Foster Youth Experience Higher Health Care Utilization & Higher Mortality. How Can Data Help?
Every medical diagnosis is built upon history—the history of current symptoms, past symptoms and, ideally, a complete and detailed medical history. For children in foster care, this information is often minimal, or in some cases completely absent.
A recent case illuminates the very real danger foster children and families can face without these critical details. A foster parent became concerned that a child’s low energy was more than sadness as his mood was not improving despite weeks of bonding. Minimal medical history was available, and when child protective services agency workers tried to reach the pediatrician’s office, they were told that records could not be provided without a signed release from the biological parent. Eventually, the foster parent took the child to an emergency room where initial bloodwork showed he had a low red blood count. Just prior to his evaluation at Children’s Hospital of Philadelphia’s Fostering Health Program, additional records were obtained showing the child had a compromised immune system—his lack of energy was likely related to dropping blood cell counts and his low-grade fever instantly became a medical emergency requiring urgent hospitalization.
While this patient’s diagnosis was ultimately recognized and he received appropriate medical care, this is just one anecdote of countless others that demonstrates the unique challenges children in foster care encounter and highlights a key issue that deserves attention during National Foster Care Month.

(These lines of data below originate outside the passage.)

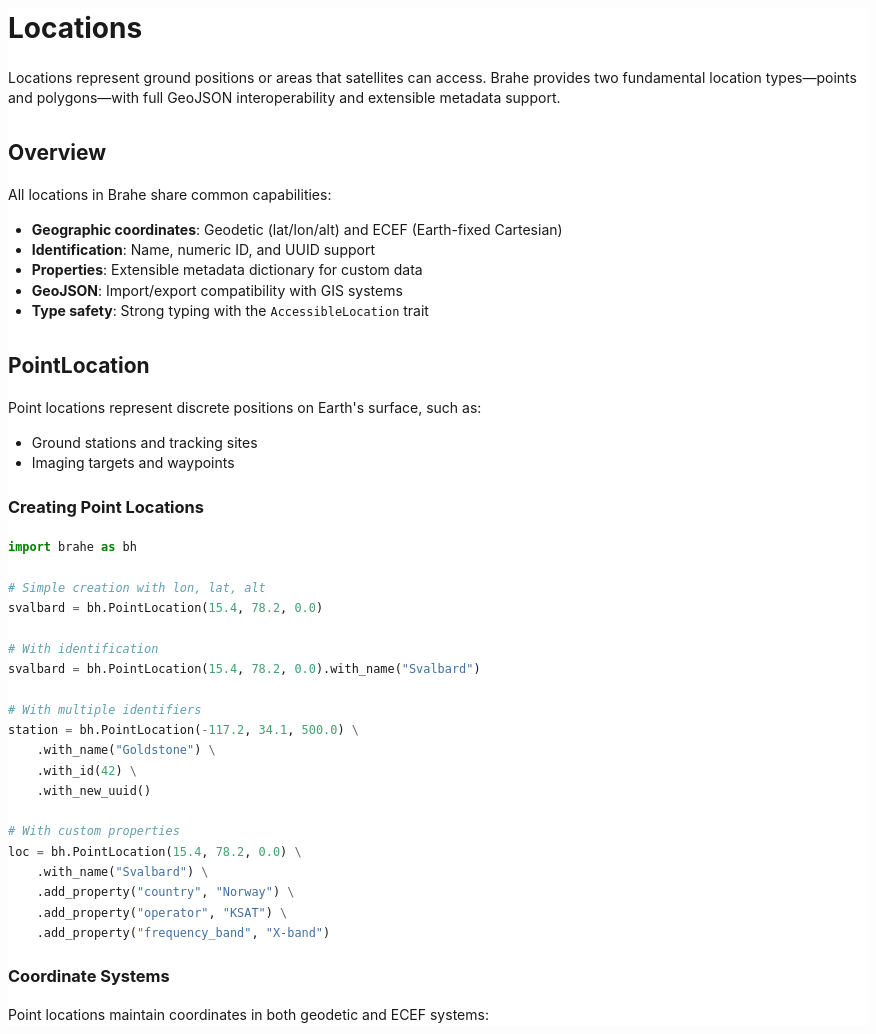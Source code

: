 # Locations

Locations represent ground positions or areas that satellites can access. Brahe provides two fundamental location types—points and polygons—with full GeoJSON interoperability and extensible metadata support.

## Overview

All locations in Brahe share common capabilities:

- **Geographic coordinates**: Geodetic (lat/lon/alt) and ECEF (Earth-fixed Cartesian)
- **Identification**: Name, numeric ID, and UUID support
- **Properties**: Extensible metadata dictionary for custom data
- **GeoJSON**: Import/export compatibility with GIS systems
- **Type safety**: Strong typing with the `AccessibleLocation` trait

## PointLocation

Point locations represent discrete positions on Earth's surface, such as:

- Ground stations and tracking sites
- Imaging targets and waypoints

### Creating Point Locations

```python
import brahe as bh

# Simple creation with lon, lat, alt
svalbard = bh.PointLocation(15.4, 78.2, 0.0)

# With identification
svalbard = bh.PointLocation(15.4, 78.2, 0.0).with_name("Svalbard")

# With multiple identifiers
station = bh.PointLocation(-117.2, 34.1, 500.0) \
    .with_name("Goldstone") \
    .with_id(42) \
    .with_new_uuid()

# With custom properties
loc = bh.PointLocation(15.4, 78.2, 0.0) \
    .with_name("Svalbard") \
    .add_property("country", "Norway") \
    .add_property("operator", "KSAT") \
    .add_property("frequency_band", "X-band")
```

### Coordinate Systems

Point locations maintain coordinates in both geodetic and ECEF systems:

Each year there are approximately 400,000 children in the child welfare system in the United States. Children in foster care represent a critically vulnerable population. Nothing illustrates this more than findings from our recent JAMA Pediatrics study, through which we found that children in foster care were 42% more likely to die compared to children in the general population and the difference has increased over time.
Which begs the question, why?
While we can say there is a difference, and a significant one, we cannot say what comprises this difference. What are children in foster care dying from? How do those patterns of death compare to children not in foster care? And, more importantly, what can we do to address this concern? Unfortunately, there is much that we do not, and cannot, know about mortality for children in foster care due to a lack of integrated data across agencies and health systems.

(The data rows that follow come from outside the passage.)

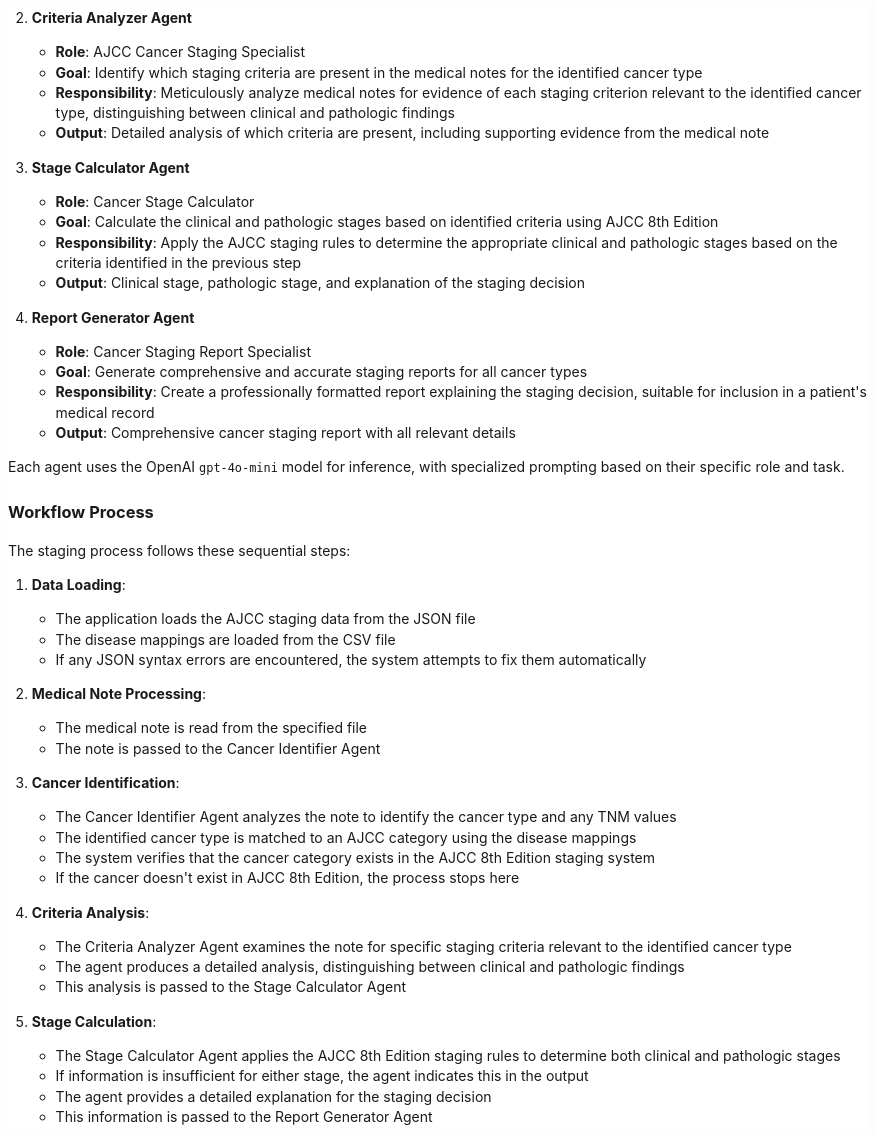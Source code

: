 2. **Criteria Analyzer Agent**
   - **Role**: AJCC Cancer Staging Specialist
   - **Goal**: Identify which staging criteria are present in the medical notes for the identified cancer type
   - **Responsibility**: Meticulously analyze medical notes for evidence of each staging criterion relevant to the identified cancer type, distinguishing between clinical and pathologic findings
   - **Output**: Detailed analysis of which criteria are present, including supporting evidence from the medical note

3. **Stage Calculator Agent**
   - **Role**: Cancer Stage Calculator
   - **Goal**: Calculate the clinical and pathologic stages based on identified criteria using AJCC 8th Edition
   - **Responsibility**: Apply the AJCC staging rules to determine the appropriate clinical and pathologic stages based on the criteria identified in the previous step
   - **Output**: Clinical stage, pathologic stage, and explanation of the staging decision

4. **Report Generator Agent**
   - **Role**: Cancer Staging Report Specialist
   - **Goal**: Generate comprehensive and accurate staging reports for all cancer types
   - **Responsibility**: Create a professionally formatted report explaining the staging decision, suitable for inclusion in a patient's medical record
   - **Output**: Comprehensive cancer staging report with all relevant details

Each agent uses the OpenAI `gpt-4o-mini` model for inference, with specialized prompting based on their specific role and task.

### Workflow Process

The staging process follows these sequential steps:

1. **Data Loading**:
   - The application loads the AJCC staging data from the JSON file
   - The disease mappings are loaded from the CSV file
   - If any JSON syntax errors are encountered, the system attempts to fix them automatically

2. **Medical Note Processing**:
   - The medical note is read from the specified file
   - The note is passed to the Cancer Identifier Agent

3. **Cancer Identification**:
   - The Cancer Identifier Agent analyzes the note to identify the cancer type and any TNM values
   - The identified cancer type is matched to an AJCC category using the disease mappings
   - The system verifies that the cancer category exists in the AJCC 8th Edition staging system
   - If the cancer doesn't exist in AJCC 8th Edition, the process stops here

4. **Criteria Analysis**:
   - The Criteria Analyzer Agent examines the note for specific staging criteria relevant to the identified cancer type
   - The agent produces a detailed analysis, distinguishing between clinical and pathologic findings
   - This analysis is passed to the Stage Calculator Agent

5. **Stage Calculation**:
   - The Stage Calculator Agent applies the AJCC 8th Edition staging rules to determine both clinical and pathologic stages
   - If information is insufficient for either stage, the agent indicates this in the output
   - The agent provides a detailed explanation for the staging decision
   - This information is passed to the Report Generator Agent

The Role of Chronic Health Conditions & Barriers to Care
One potential reason we observed this discrepancy is that children in foster care have high rates of chronic health problems and behavioral health conditions compared to similar children in the general population. As such, they may be at higher risk of mortality due to underlying conditions. Our research has shown that children in foster care utilize health care services and visit the hospital more frequently than children who are not in foster care, and this difference is largely driven by children in foster care who have higher medical complexity.
The American Academy of Pediatrics has identified children in foster care as “children with special health care needs”; as a result, specific guidelines and recommendations exist for their medical evaluations. Despite these recommendations, there are many challenges in addressing their medical and behavioral health needs. For instance, placement into foster care is often done urgently or emergently. As such, physical relocation without adequate health information may result in loss of access to important medications, including inhalers for asthma, or equipment such as eyeglasses. Key details may be lost in communication between the biological caregiver, caseworker, foster caregiver and medical provider.
Placement may also impede continuity of care in a child’s established medical home whether due to physical proximity, insurance barriers or impaired access to prior medical records. Real and perceived issues of consent may also pose a barrier especially in the context of mental health. Furthermore, placement instability within foster care may disrupt access to health care and lead to further fragmentation of care.
A Call for Further Research
There are many challenges and variables that have the potential to impact morbidity and mortality for children in foster care. Disentangling cause, effect and association requires more research. However, research on children in foster care has additional obstacles. For example, electronic health records do not consistently record if a child is in foster care. Data regarding foster care status may be culled from a complex collection of variables including insurance status, social history, and, potentially, diagnosis codes but this complete set of information is not systematically available in large datasets and has multiple limitations.
A separate option to provide a more complete picture of a child’s health and wellness is to link real-time health records with child welfare data. However, this sort of connection is fraught with barriers including appropriate concerns and regulations regarding privacy and release of information. Finally, isolated administrative datasets are limited in their ability to answer cross-disciplinary questions. For example, data describing children in foster care does not contain adequate information to conclude how health may have contributed to mortality, while national mortality data does not contain information about child welfare involvement for decedents. Linking datasets such as these would require unique patient identifiers that are not included in public data.
As we consider next steps to further understand mortality in foster care, we recognize the critical need for gathering additional information through data. Policymakers and researchers must collaborate to leverage existing data through cross-systems integration and to consider alternative approaches for collecting data for children in foster care that may yield helpful information in the future. With more research, we can better understand the factors leading to mortality in order to guide policies and interventions to impact the curve and improve outcomes for this vulnerable population of children.
Colleen E. Bennett, MD, MSHP, is a fellow in Child Abuse Pediatrics at Children’s Hospital of Philadelphia (CHOP), a national clinician scholar at the University of Pennsylvania and an associate fellow at Penn’s Leonard Davis Institute of Health Economics.